EXERCISE DIRECTIONS
Search the material below for lines containing the string "mode", and copy every one you find.

:: DATA EXCERPTS

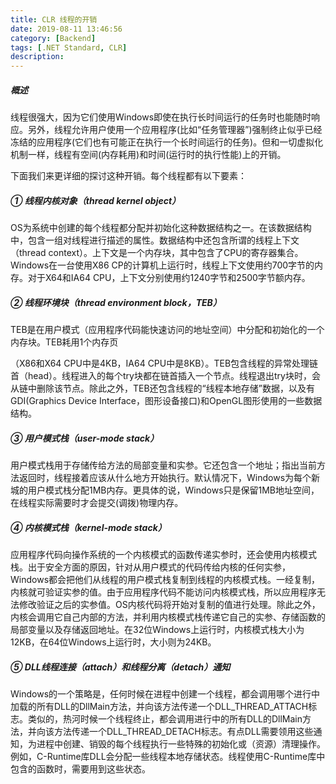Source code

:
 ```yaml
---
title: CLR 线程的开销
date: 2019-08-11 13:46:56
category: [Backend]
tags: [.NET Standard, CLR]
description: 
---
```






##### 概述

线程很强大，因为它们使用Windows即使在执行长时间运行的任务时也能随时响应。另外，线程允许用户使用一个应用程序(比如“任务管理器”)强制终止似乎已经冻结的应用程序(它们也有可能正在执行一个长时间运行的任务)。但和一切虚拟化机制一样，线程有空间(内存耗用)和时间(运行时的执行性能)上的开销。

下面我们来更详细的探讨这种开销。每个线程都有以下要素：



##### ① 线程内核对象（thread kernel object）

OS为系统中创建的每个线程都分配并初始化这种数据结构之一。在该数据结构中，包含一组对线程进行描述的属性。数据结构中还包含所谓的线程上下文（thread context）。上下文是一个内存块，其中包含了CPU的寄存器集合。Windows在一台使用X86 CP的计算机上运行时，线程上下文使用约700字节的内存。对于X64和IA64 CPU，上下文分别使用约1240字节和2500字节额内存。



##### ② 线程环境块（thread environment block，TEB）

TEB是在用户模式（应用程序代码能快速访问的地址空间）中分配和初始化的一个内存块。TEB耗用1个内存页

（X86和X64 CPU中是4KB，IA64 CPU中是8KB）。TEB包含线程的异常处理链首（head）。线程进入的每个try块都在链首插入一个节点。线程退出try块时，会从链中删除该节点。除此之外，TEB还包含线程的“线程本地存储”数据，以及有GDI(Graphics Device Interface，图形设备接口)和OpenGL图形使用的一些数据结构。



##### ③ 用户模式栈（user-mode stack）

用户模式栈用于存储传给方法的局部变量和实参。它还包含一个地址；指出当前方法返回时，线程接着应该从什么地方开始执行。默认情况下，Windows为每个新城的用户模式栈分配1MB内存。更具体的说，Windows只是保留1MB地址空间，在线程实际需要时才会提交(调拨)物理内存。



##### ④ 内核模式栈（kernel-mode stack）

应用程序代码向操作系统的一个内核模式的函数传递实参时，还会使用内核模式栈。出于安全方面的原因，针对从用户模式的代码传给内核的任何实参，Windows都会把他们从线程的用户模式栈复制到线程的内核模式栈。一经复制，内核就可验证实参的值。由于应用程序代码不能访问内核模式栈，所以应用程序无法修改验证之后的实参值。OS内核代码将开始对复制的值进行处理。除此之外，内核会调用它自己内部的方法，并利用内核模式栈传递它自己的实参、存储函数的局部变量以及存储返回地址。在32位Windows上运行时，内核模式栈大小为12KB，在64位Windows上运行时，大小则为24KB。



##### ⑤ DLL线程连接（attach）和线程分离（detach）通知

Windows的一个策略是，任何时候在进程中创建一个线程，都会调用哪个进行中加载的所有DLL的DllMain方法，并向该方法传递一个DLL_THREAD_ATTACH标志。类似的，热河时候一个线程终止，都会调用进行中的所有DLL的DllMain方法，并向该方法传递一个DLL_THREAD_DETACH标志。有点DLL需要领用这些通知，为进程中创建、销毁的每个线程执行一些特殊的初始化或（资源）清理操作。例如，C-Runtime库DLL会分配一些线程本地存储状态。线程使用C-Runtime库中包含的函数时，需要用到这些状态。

::::

WRITTEN RESPONSE
##### ③ 用户模式栈（user-mode stack）
##### ④ 内核模式栈（kernel-mode stack）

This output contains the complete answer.